Published in final edited form as: Eur Respir J. 2024 Aug 8;64(2):2401026. doi: 10.1183/13993003.01026-2024

Not all are the same – the power of registries in defining genotype-phenotype relationships in primary ciliary dyskinesia

Amjad Horani 1,✉,#, Pleasantine Mill 2,✉,#
PMCID: PMC7616396  EMSID: EMS198126  PMID: 39117425

Steve Jobs once said ‘You can’t connect the dots looking forward; you can only connect them looking backwards. So you have to trust that the dots will somehow connect in your future.’ This holds true especially when dealing with rare conditions. Patterns often only emerge when you step back from individual patients and clinics and look over large multicentre datasets. Clinical registries are set up with the anticipation of finding patterns that can shed light onto disease processes, prognosis, and differences between patient groups. Registries require a significant upfront investment and time to set-up and more so to scale up to capture the necessary number of patients to see patterns emerge. The study led by Raidt et al[1] in this issue of the European Respiratory Journal exemplifies the power and importance of such large multiscale clinical datasets with genotypes, in stratifying patients moving forward.

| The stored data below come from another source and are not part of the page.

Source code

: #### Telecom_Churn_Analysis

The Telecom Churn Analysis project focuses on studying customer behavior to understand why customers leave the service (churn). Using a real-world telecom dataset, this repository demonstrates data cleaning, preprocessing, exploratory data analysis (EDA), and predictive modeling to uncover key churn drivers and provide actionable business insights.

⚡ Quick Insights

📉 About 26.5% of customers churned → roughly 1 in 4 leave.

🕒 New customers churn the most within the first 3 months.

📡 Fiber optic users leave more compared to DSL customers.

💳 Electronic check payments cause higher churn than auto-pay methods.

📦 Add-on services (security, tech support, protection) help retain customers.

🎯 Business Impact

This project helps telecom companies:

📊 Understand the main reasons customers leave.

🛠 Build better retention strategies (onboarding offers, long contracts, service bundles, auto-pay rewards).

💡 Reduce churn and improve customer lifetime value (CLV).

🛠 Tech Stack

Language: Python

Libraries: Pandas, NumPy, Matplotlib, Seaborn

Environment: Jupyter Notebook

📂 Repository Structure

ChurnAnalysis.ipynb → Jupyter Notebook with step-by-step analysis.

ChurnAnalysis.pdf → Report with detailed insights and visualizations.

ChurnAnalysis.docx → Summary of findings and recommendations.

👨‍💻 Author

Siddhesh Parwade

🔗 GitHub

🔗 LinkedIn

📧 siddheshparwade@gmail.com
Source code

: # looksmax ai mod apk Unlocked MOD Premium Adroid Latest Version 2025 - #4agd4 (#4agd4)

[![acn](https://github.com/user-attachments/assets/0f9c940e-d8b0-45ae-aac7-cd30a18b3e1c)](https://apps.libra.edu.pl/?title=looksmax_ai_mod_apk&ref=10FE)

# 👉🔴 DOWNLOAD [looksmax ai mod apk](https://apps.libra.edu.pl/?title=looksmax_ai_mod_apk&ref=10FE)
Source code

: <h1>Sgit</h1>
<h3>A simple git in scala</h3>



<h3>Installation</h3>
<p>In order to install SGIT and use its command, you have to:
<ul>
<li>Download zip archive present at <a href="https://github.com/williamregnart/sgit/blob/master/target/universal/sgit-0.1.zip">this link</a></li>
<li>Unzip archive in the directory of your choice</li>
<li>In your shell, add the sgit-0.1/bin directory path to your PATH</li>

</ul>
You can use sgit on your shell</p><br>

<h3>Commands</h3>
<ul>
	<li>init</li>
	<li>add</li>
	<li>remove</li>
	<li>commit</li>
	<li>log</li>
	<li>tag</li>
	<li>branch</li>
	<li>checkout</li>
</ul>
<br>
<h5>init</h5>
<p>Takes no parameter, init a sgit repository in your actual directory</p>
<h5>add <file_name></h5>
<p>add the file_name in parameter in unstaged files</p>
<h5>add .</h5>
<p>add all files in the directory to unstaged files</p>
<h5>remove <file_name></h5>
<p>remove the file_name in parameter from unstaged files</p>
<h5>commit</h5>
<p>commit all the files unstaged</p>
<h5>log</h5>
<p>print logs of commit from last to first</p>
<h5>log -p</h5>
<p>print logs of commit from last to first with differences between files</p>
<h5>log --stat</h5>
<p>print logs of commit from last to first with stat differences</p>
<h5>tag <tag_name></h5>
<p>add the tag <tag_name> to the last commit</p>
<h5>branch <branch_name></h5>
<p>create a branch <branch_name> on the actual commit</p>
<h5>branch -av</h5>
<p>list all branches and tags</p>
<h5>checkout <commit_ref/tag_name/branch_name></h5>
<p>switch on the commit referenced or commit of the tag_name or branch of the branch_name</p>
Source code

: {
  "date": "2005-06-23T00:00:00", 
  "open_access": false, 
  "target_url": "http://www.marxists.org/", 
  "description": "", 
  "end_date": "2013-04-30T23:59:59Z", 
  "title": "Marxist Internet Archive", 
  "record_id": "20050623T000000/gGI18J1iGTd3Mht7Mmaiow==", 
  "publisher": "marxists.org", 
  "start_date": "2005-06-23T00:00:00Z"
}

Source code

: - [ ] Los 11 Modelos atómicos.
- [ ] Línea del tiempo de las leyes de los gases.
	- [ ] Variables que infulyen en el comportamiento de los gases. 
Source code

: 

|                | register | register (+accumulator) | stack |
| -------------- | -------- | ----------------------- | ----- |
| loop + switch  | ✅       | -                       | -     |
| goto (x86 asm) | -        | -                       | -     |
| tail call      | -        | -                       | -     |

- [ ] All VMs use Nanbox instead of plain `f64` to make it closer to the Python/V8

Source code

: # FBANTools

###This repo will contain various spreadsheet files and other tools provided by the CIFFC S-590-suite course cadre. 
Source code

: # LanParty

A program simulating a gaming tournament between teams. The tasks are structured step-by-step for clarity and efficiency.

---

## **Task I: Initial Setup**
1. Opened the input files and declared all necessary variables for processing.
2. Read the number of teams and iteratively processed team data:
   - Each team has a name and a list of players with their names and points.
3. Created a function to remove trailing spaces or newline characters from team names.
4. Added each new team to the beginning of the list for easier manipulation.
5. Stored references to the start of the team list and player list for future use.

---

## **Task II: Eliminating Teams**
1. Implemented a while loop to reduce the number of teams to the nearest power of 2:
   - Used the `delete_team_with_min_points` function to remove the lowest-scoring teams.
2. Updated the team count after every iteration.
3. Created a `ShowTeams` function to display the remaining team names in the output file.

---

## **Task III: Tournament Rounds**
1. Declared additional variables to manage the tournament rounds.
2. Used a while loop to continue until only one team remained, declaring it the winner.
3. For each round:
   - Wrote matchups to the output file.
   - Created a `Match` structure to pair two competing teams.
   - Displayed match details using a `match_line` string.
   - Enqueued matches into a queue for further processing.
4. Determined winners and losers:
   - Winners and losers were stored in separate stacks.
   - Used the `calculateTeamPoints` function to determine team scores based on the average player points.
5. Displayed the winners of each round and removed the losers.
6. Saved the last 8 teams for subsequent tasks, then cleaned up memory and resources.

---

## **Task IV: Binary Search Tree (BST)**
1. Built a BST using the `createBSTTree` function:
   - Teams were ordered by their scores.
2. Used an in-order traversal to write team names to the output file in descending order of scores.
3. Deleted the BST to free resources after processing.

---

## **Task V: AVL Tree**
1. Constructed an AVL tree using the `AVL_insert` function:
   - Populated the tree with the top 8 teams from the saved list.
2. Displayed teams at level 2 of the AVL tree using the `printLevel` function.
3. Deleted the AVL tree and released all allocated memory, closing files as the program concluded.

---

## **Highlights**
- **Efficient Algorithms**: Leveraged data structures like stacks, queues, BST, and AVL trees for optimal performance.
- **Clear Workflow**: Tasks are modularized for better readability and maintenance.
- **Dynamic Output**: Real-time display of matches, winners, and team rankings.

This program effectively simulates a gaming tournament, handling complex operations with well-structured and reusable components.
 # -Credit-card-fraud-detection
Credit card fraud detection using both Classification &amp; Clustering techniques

Primary ciliary dyskinesia (PCD) is a rare genetic condition caused by dysfunction of motile cilia. Multiple motile cilia are small hair-like structures that line the respiratory tract, brain ventricles and reproductive tracts[2, 3]. Single motile cilia are also found on the transient node structure during early embryogenesis which functions in the establishment of left-right body asymmetry, as well as the sperm flagellum. The coordinated movement of motile cilia creates an effective fluid flow, such as is necessary for mucociliary clearance in the airways. Loss of this coordinated movement leads to significant lung disease, recurrent otitis media, conductive hearing loss, rhinosinusitis, hydrocephaly, and situs abnormalities including congenital heart defects. PCD is caused by variants in over 53 genes, yet common practice has treated all variants as similar[4]. However, there is mounting evidence reporting differences in disease severity in groups of patients carrying variants in specific genes[57] as well as different variants within the same gene[8]. These differences raise questions on the extent of genotype-phenotype relationships, and whether PCD should be viewed as a spectrum of disease severities.

The study by Raidt et al[1] demonstrates why a collaborative and concerted effort across many nations is necessary in caring for patients with rare conditions. It brings together 19 countries within the European Reference Network on respiratory diseases (ERN LUNG), in Europe, the Middle East, and South America to create the first international PCD Registry. Their data surveyed a staggering 1,236 patients with PCD, with confirmed pathogenic variants in 46 PCD genes, representing the largest and most encompassing PCD dataset to date. Genetic data was tied to clinical measurements like body mass index, laterality defects, and longitudinal lung function measurements (e.g. forced expiratory volume in 1 second, FEV1). Once all these data points are analysed, one can start to see patterns and important connections emerge. Not all genes are the same, and not all places are affected equally in PCD.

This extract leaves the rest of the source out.